Setting the Agenda in the Caspian Basin: The Political Economy of Russia’s Energy Leverage

Adam N. Stulberg


With the collapse of the Soviet Union, Russia emerged as the dominant successor state in Eurasia. Yet much to the surprise of great power enthusiasts, Moscow has both succeeded remarkably and failed miserably at exploiting its preponderance to set the terms for ownership, development, and export of the prized energy reserves in the Caspian Basin. One the one hand, it has effectively manipulated favorable power asymmetries and monopoly over the existing pipeline infrastructure to strand competitive gas exports from Turkmenistan. On the other hand, Russia has been able only to retard the pace of Kazakhstan 's independent gas exploration and has reluctantly conceded to Astana's preferred legal remedy for dividing the Caspian seabed.

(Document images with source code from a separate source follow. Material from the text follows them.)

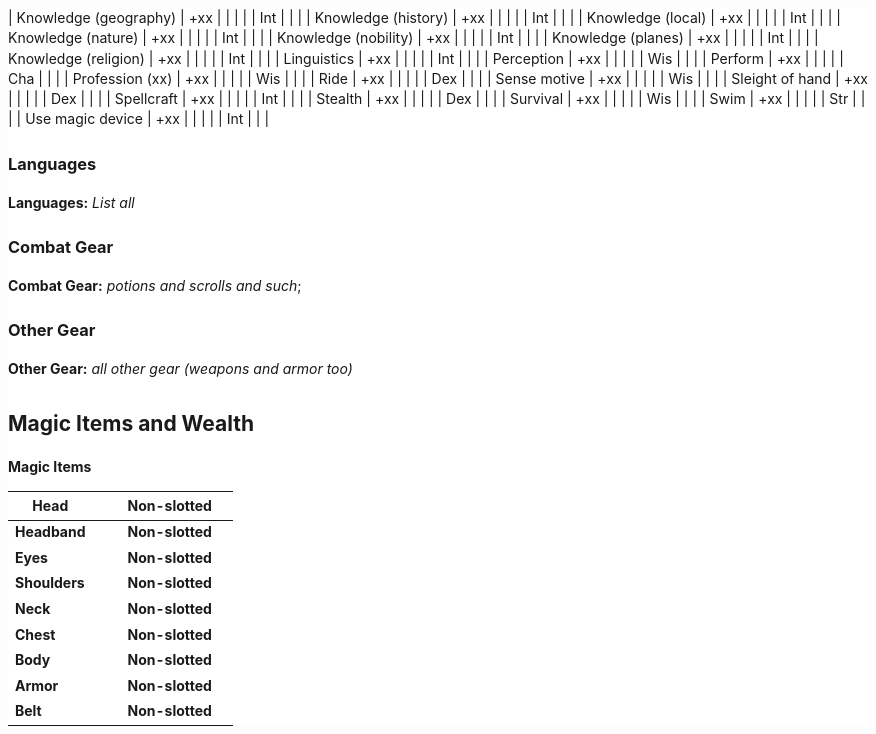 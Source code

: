| Knowledge (geography) | +xx |  |  |  |  | Int |  |  |
| Knowledge (history) | +xx |  |  |  |  | Int |  |  |
| Knowledge (local) | +xx |  |  |  |  | Int |  |  |
| Knowledge (nature) | +xx |  |  |  |  | Int |  |  |
| Knowledge (nobility) | +xx |  |  |  |  | Int |  |  |
| Knowledge (planes) | +xx |  |  |  |  | Int |  |  |
| Knowledge (religion) | +xx |  |  |  |  | Int |  |  |
| Linguistics | +xx |  |  |  |  | Int |  |  |
| Perception | +xx |  |  |  |  | Wis |  |  |
| Perform | +xx |  |  |  |  | Cha |  |  |
| Profession (xx) | +xx |  |  |  |  | Wis |  |  |
| Ride | +xx |  |  |  |  | Dex |  |  |
| Sense motive | +xx |  |  |  |  | Wis |  |  |
| Sleight of hand | +xx |  |  |  |  | Dex |  |  |
| Spellcraft | +xx |  |  |  |  | Int |  |  |
| Stealth | +xx |  |  |  |  | Dex |  |  |
| Survival | +xx |  |  |  |  | Wis |  |  |
| Swim | +xx |  |  |  |  | Str |  |  |
| Use magic device | +xx |  |  |  |  | Int |  |  |

### Languages
**Languages:** *List all*

### Combat Gear
**Combat Gear:** *potions and scrolls and such*;

### Other Gear
**Other Gear:** *all other gear (weapons and armor too)*

## Magic Items and Wealth
**Magic Items**


| **Head** |  |  | **Non-slotted** |  |
|---|---|---|---|---|
| **Headband** |  |  | **Non-slotted** |  |
| **Eyes** |  |  | **Non-slotted** |  |
| **Shoulders** |  |  | **Non-slotted** |  |
| **Neck** |  |  | **Non-slotted** |  |
| **Chest** |  |  | **Non-slotted** |  |
| **Body** |  |  | **Non-slotted** |  |
| **Armor** |  |  | **Non-slotted** |  |
| **Belt** |  |  | **Non-slotted** |  |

Moscow has had even less success with Azerbaijan, incapable of deterring Baku's campaign to diversify main oil export routes at Russia's expense. The Kremlin has seemingly lost control over Russian oil firms in the process, unable to prevent them from participating in Azerbaijani-sponsored consortia that are dominated by foreign competitors. How do states use their preponderance as an instrument of coercive power, and how does this explain Russia's mixed success in the Caspian Basin?